-- Opening Marker --
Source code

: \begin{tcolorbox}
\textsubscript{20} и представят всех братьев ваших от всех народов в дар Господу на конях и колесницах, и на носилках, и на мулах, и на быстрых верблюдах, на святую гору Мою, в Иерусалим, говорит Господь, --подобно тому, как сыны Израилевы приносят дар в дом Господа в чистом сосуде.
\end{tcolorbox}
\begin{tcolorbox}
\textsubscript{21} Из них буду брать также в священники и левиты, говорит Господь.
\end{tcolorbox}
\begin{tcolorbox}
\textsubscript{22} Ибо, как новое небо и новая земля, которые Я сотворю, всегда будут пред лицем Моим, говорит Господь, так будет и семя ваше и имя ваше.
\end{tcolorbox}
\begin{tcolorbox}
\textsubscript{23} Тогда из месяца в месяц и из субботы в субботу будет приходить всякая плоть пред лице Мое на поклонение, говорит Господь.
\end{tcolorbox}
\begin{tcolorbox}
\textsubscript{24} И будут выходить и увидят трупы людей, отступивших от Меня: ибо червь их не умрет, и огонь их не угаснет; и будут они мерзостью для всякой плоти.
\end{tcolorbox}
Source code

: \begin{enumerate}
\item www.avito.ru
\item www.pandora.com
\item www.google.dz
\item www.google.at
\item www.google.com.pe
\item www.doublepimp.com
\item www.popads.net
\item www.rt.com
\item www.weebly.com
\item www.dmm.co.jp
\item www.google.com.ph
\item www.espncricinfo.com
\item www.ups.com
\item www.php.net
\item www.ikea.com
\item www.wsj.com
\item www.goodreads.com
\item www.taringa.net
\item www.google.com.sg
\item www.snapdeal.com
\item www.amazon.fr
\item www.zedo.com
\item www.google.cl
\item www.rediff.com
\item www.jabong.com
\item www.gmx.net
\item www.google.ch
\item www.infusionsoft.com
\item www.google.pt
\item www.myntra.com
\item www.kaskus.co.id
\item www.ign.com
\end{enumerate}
-- Closing Marker --
▶ [ASSIGNED TASK]: For each line in the records that contains the word "Господь", make a copy.

▶ [YOUR RESPONSE]:
\textsubscript{20} и представят всех братьев ваших от всех народов в дар Господу на конях и колесницах, и на носилках, и на мулах, и на быстрых верблюдах, на святую гору Мою, в Иерусалим, говорит Господь, --подобно тому, как сыны Израилевы приносят дар в дом Господа в чистом сосуде.
\textsubscript{21} Из них буду брать также в священники и левиты, говорит Господь.
\textsubscript{22} Ибо, как новое небо и новая земля, которые Я сотворю, всегда будут пред лицем Моим, говорит Господь, так будет и семя ваше и имя ваше.
\textsubscript{23} Тогда из месяца в месяц и из субботы в субботу будет приходить всякая плоть пред лице Мое на поклонение, говорит Господь.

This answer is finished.